(Records from a collection)
::::::::
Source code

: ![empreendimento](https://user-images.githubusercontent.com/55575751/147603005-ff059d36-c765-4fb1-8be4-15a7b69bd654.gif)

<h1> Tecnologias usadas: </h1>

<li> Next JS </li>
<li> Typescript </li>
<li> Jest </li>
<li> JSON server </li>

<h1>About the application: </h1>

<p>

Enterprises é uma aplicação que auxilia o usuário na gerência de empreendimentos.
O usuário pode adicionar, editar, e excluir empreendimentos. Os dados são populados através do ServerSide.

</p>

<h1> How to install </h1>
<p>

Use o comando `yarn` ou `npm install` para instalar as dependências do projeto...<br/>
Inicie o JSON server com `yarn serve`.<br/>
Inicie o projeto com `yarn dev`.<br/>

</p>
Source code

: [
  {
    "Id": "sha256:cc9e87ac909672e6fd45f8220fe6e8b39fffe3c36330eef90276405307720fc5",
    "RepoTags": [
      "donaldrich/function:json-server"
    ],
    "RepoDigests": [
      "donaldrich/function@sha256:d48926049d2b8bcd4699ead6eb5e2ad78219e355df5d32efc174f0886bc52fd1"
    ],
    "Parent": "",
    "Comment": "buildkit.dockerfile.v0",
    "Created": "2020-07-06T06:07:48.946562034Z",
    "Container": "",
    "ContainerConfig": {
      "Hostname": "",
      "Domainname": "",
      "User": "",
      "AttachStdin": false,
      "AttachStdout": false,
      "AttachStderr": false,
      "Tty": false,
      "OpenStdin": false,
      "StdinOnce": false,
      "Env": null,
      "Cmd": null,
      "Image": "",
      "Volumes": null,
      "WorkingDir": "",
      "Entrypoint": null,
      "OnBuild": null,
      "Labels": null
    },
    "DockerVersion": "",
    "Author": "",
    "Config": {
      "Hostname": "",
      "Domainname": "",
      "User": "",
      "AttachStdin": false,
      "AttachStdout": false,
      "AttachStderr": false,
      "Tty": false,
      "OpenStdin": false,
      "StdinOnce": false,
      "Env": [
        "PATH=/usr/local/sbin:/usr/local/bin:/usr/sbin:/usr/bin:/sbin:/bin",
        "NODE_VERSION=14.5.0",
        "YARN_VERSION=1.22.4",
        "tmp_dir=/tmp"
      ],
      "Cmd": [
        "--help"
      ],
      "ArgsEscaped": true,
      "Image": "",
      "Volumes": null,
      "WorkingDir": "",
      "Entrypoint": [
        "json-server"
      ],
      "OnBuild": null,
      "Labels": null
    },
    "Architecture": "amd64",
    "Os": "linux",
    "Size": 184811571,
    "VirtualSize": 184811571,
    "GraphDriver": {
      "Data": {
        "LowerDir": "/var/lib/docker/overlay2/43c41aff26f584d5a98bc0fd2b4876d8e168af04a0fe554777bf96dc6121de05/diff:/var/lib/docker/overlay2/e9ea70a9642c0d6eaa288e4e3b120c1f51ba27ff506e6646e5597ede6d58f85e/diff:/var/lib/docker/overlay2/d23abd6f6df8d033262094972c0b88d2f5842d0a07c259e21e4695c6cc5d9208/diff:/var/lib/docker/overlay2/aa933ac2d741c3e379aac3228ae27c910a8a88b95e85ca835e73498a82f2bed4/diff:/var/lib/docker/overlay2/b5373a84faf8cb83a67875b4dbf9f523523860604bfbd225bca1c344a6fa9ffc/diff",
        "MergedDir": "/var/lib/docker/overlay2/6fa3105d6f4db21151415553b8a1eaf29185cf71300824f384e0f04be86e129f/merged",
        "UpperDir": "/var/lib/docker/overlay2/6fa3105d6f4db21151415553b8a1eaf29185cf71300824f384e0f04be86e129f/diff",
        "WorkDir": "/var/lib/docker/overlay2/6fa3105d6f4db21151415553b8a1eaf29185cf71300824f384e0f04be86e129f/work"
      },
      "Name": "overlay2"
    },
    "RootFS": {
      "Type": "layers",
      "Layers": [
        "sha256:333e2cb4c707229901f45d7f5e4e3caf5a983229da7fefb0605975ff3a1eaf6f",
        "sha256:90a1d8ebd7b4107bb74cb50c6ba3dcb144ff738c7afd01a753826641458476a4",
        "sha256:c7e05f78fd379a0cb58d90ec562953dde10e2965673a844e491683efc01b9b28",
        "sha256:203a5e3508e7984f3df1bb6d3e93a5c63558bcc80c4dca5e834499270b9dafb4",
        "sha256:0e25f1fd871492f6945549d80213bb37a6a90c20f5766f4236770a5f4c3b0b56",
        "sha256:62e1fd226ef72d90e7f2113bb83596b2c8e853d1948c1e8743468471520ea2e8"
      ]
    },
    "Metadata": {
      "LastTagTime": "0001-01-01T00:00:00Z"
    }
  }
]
::::::::
• Exercise prompt
Look through the entries above. Copy each line in which the string "function" occurs.

• Output of the exercise
      "donaldrich/function:json-server"
      "donaldrich/function@sha256:d48926049d2b8bcd4699ead6eb5e2ad78219e355df5d32efc174f0886bc52fd1"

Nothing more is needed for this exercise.